Task requirements:
Tell me how many lines in the entries below contain the word "PRIMARY"; reply with the number and nothing else.

===== Input for this task =====

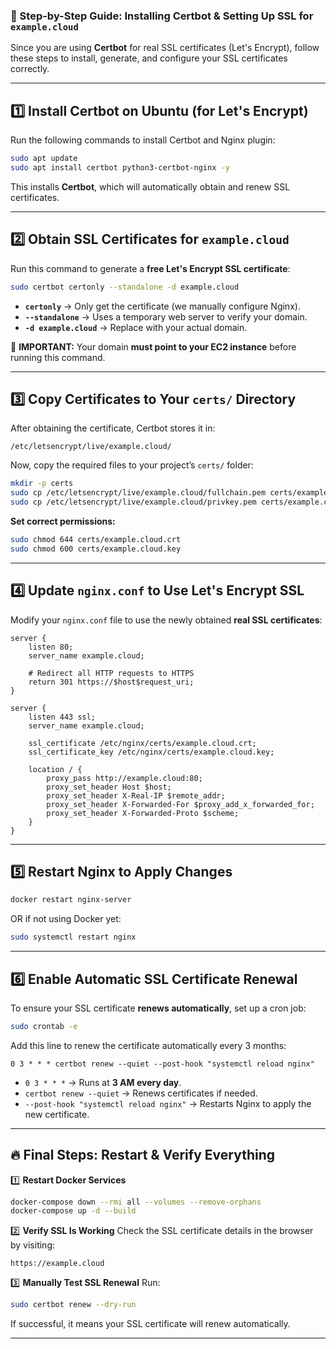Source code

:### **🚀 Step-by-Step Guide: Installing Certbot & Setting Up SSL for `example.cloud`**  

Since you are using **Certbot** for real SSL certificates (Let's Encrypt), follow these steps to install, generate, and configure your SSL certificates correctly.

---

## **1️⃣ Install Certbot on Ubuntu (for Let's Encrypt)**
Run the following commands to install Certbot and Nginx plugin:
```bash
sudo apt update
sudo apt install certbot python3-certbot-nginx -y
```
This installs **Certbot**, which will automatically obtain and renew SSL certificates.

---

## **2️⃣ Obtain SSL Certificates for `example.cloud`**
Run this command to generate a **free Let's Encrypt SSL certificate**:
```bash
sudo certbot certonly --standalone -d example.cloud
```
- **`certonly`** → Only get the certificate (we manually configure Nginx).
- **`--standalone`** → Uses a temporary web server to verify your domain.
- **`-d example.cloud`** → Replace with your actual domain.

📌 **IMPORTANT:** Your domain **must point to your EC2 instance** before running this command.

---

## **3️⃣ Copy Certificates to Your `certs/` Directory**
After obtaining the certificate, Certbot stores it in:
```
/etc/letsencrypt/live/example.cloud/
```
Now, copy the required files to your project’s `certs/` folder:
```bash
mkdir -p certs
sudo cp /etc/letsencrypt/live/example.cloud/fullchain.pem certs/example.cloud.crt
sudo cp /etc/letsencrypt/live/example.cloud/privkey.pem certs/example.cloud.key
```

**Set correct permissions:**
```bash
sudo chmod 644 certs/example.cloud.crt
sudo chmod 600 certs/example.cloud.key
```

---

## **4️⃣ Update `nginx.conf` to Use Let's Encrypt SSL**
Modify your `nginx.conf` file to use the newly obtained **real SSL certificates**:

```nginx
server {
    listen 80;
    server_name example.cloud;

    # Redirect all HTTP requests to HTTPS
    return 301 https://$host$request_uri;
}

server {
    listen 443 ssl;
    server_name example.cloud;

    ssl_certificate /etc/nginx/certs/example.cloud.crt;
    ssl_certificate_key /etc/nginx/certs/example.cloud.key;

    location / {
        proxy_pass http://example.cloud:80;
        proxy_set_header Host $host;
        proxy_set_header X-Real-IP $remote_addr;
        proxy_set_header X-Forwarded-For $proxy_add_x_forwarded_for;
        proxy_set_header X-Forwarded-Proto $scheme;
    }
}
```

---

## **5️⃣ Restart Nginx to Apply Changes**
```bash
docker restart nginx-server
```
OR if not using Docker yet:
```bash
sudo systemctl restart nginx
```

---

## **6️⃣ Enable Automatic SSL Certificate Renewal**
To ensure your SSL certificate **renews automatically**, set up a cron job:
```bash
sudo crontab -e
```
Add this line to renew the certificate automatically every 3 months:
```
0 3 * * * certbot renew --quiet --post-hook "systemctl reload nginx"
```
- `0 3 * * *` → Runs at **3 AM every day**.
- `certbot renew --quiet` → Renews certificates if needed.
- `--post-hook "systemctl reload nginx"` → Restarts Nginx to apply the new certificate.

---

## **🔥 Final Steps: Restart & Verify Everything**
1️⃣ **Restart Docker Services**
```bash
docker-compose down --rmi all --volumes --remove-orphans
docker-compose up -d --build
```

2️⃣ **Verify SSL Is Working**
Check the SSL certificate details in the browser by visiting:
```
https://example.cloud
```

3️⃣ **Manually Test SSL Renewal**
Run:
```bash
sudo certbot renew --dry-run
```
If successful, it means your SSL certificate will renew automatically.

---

=====
===== Input for this task =====

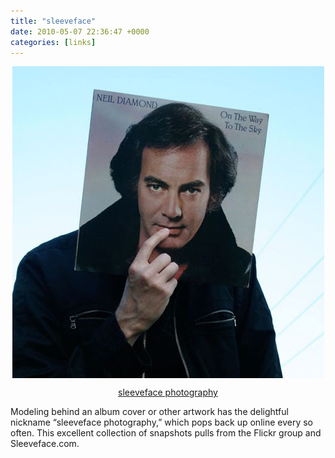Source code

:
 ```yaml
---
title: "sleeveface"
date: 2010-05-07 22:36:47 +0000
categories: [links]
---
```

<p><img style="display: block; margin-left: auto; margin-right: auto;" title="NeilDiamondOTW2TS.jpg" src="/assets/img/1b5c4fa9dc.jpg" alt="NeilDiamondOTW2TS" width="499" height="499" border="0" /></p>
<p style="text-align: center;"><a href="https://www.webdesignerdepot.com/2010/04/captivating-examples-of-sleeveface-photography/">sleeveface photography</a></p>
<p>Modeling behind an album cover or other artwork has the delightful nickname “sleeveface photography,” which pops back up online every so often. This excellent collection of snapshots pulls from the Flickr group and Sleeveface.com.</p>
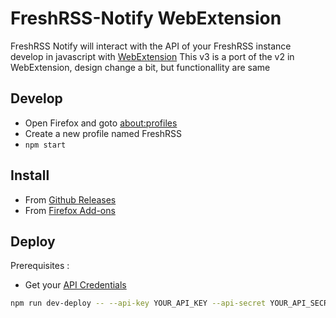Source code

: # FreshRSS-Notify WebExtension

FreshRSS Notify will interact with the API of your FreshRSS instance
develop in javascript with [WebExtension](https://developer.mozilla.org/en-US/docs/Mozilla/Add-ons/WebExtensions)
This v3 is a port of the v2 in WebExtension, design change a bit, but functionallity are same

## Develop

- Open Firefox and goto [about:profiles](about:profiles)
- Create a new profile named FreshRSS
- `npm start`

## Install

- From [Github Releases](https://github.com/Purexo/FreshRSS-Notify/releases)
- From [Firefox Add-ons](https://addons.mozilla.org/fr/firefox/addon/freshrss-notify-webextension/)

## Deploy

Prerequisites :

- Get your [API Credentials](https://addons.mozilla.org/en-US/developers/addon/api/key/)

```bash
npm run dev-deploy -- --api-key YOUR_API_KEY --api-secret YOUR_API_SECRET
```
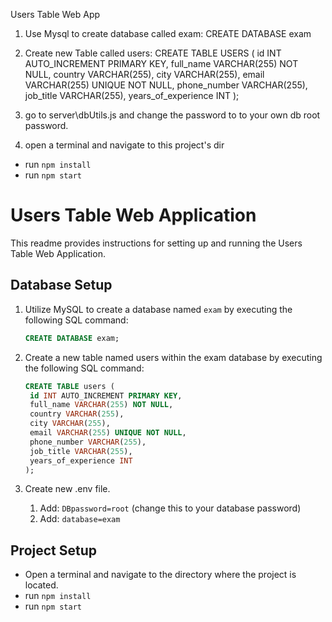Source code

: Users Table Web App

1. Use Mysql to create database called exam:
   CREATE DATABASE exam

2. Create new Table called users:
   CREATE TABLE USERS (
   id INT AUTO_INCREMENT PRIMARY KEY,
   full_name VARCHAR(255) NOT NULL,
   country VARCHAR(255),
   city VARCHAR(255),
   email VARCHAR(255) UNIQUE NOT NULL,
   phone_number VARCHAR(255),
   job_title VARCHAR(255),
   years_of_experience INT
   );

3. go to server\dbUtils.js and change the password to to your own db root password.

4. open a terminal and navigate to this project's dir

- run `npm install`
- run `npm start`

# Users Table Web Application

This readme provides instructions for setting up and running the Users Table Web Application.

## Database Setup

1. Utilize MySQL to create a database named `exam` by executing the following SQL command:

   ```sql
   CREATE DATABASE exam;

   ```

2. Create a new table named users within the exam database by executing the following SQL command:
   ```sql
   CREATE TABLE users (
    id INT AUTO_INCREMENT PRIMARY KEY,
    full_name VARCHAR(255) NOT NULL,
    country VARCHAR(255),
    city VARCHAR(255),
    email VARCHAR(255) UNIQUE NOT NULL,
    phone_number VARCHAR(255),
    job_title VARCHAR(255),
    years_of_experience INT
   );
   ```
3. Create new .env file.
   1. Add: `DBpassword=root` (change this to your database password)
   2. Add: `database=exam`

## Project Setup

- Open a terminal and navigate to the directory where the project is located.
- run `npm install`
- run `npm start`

=====
===== Input for this task =====

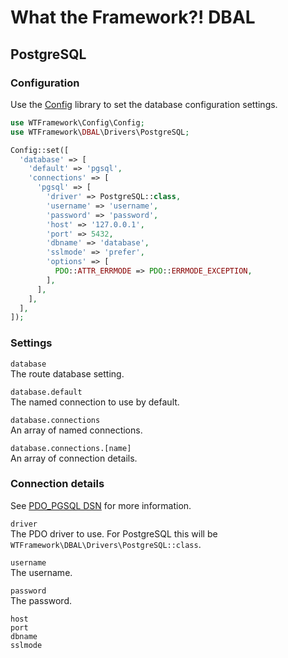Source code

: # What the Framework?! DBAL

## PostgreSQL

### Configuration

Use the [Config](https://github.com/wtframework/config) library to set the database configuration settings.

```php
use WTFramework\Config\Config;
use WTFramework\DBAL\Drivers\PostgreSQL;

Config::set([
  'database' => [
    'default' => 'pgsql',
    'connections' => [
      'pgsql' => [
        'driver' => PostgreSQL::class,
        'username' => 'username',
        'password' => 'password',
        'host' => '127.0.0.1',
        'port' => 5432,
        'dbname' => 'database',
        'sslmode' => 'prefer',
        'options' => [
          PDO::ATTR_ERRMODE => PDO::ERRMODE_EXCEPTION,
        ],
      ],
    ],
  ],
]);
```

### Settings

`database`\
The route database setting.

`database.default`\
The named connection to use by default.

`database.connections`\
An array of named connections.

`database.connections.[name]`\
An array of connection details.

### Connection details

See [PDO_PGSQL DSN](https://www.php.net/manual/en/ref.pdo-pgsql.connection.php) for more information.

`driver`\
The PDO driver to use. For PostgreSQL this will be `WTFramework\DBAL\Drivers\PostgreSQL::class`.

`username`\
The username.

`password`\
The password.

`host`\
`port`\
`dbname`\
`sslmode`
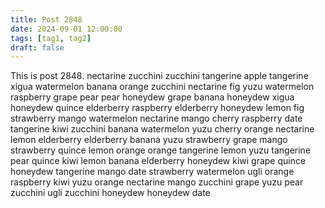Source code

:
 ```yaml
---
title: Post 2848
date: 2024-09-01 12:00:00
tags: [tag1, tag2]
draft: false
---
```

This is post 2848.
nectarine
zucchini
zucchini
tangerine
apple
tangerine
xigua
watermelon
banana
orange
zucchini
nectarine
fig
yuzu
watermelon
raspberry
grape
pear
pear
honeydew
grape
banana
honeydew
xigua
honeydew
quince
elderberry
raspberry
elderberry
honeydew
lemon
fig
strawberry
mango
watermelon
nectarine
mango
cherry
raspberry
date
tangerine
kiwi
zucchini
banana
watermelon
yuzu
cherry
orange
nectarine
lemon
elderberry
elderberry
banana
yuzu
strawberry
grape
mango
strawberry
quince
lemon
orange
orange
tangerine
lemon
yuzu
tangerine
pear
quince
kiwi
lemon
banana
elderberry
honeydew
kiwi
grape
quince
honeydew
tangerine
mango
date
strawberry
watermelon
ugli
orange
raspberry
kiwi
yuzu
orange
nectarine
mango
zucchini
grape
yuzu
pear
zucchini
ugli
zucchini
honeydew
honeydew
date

=====

Solution to this problem:
2